**EXERCISE INSTRUCTIONS**
Return, from the data below, each line that contains the word "AD에서".

GIVEN ENTRIES: Begin

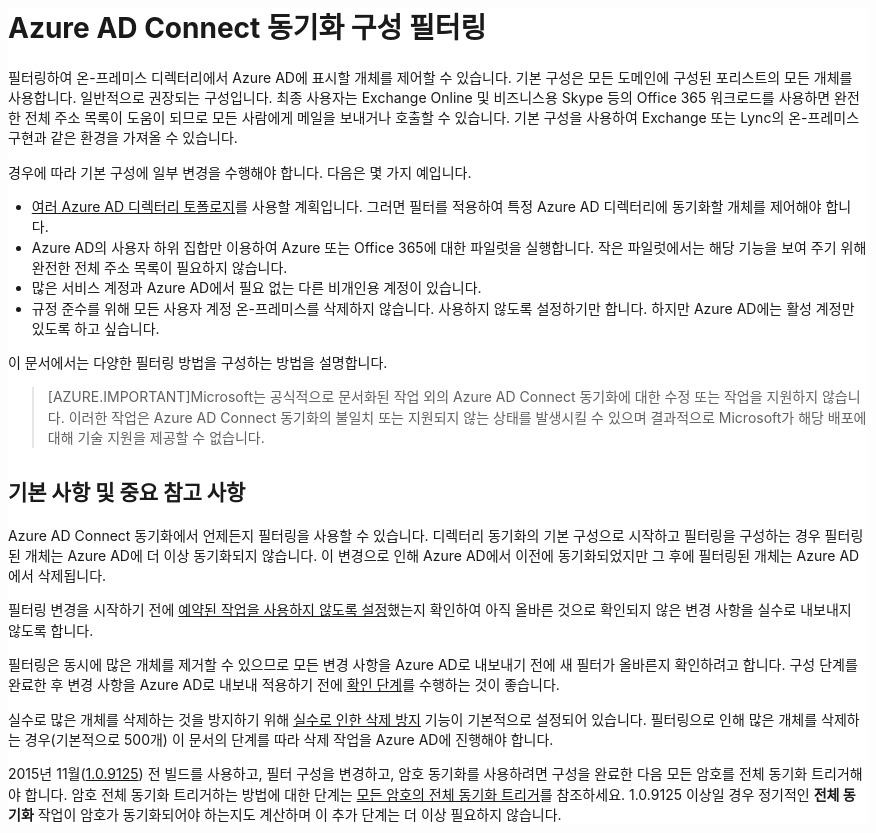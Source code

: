 <properties
	pageTitle="Azure AD Connect 동기화: 필터링 구성 | Microsoft Azure"
	description="Azure AD Connect 동기화에서 필터링을 구성하는 방법을 설명합니다."
	services="active-directory"
	documentationCenter=""
	authors="andkjell"
	manager="femila"
	editor=""/>

<tags
	ms.service="active-directory"
	ms.workload="identity"
	ms.tgt_pltfrm="na"
	ms.devlang="na"
	ms.topic="article"
	ms.date="09/13/2016"
	ms.author="andkjell;markvi"/>


# Azure AD Connect 동기화 구성 필터링
필터링하여 온-프레미스 디렉터리에서 Azure AD에 표시할 개체를 제어할 수 있습니다. 기본 구성은 모든 도메인에 구성된 포리스트의 모든 개체를 사용합니다. 일반적으로 권장되는 구성입니다. 최종 사용자는 Exchange Online 및 비즈니스용 Skype 등의 Office 365 워크로드를 사용하면 완전한 전체 주소 목록이 도움이 되므로 모든 사람에게 메일을 보내거나 호출할 수 있습니다. 기본 구성을 사용하여 Exchange 또는 Lync의 온-프레미스 구현과 같은 환경을 가져올 수 있습니다.

경우에 따라 기본 구성에 일부 변경을 수행해야 합니다. 다음은 몇 가지 예입니다.

- [여러 Azure AD 디렉터리 토폴로지](active-directory-aadconnect-topologies.md#each-object-only-once-in-an-azure-ad-directory)를 사용할 계획입니다. 그러면 필터를 적용하여 특정 Azure AD 디렉터리에 동기화할 개체를 제어해야 합니다.
- Azure AD의 사용자 하위 집합만 이용하여 Azure 또는 Office 365에 대한 파일럿을 실행합니다. 작은 파일럿에서는 해당 기능을 보여 주기 위해 완전한 전체 주소 목록이 필요하지 않습니다.
- 많은 서비스 계정과 Azure AD에서 필요 없는 다른 비개인용 계정이 있습니다.
- 규정 준수를 위해 모든 사용자 계정 온-프레미스를 삭제하지 않습니다. 사용하지 않도록 설정하기만 합니다. 하지만 Azure AD에는 활성 계정만 있도록 하고 싶습니다.

이 문서에서는 다양한 필터링 방법을 구성하는 방법을 설명합니다.

> [AZURE.IMPORTANT]Microsoft는 공식적으로 문서화된 작업 외의 Azure AD Connect 동기화에 대한 수정 또는 작업을 지원하지 않습니다. 이러한 작업은 Azure AD Connect 동기화의 불일치 또는 지원되지 않는 상태를 발생시킬 수 있으며 결과적으로 Microsoft가 해당 배포에 대해 기술 지원을 제공할 수 없습니다.

## 기본 사항 및 중요 참고 사항
Azure AD Connect 동기화에서 언제든지 필터링을 사용할 수 있습니다. 디렉터리 동기화의 기본 구성으로 시작하고 필터링을 구성하는 경우 필터링된 개체는 Azure AD에 더 이상 동기화되지 않습니다. 이 변경으로 인해 Azure AD에서 이전에 동기화되었지만 그 후에 필터링된 개체는 Azure AD에서 삭제됩니다.

필터링 변경을 시작하기 전에 [예약된 작업을 사용하지 않도록 설정](#disable-scheduled-task)했는지 확인하여 아직 올바른 것으로 확인되지 않은 변경 사항을 실수로 내보내지 않도록 합니다.

필터링은 동시에 많은 개체를 제거할 수 있으므로 모든 변경 사항을 Azure AD로 내보내기 전에 새 필터가 올바른지 확인하려고 합니다. 구성 단계를 완료한 후 변경 사항을 Azure AD로 내보내 적용하기 전에 [확인 단계](#apply-and-verify-changes)를 수행하는 것이 좋습니다.

실수로 많은 개체를 삭제하는 것을 방지하기 위해 [실수로 인한 삭제 방지](active-directory-aadconnectsync-feature-prevent-accidental-deletes.md) 기능이 기본적으로 설정되어 있습니다. 필터링으로 인해 많은 개체를 삭제하는 경우(기본적으로 500개) 이 문서의 단계를 따라 삭제 작업을 Azure AD에 진행해야 합니다.

2015년 11월([1\.0.9125](active-directory-aadconnect-version-history.md#1091250)) 전 빌드를 사용하고, 필터 구성을 변경하고, 암호 동기화를 사용하려면 구성을 완료한 다음 모든 암호를 전체 동기화 트리거해야 합니다. 암호 전체 동기화 트리거하는 방법에 대한 단계는 [모든 암호의 전체 동기화 트리거](active-directory-aadconnectsync-implement-password-synchronization.md#trigger-a-full-sync-of-all-passwords)를 참조하세요. 1.0.9125 이상일 경우 정기적인 **전체 동기화** 작업이 암호가 동기화되어야 하는지도 계산하며 이 추가 단계는 더 이상 필요하지 않습니다.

GIVEN ENTRIES: End

**TASK OUTPUT**
- 많은 서비스 계정과 Azure AD에서 필요 없는 다른 비개인용 계정이 있습니다.
Azure AD Connect 동기화에서 언제든지 필터링을 사용할 수 있습니다. 디렉터리 동기화의 기본 구성으로 시작하고 필터링을 구성하는 경우 필터링된 개체는 Azure AD에 더 이상 동기화되지 않습니다. 이 변경으로 인해 Azure AD에서 이전에 동기화되었지만 그 후에 필터링된 개체는 Azure AD에서 삭제됩니다.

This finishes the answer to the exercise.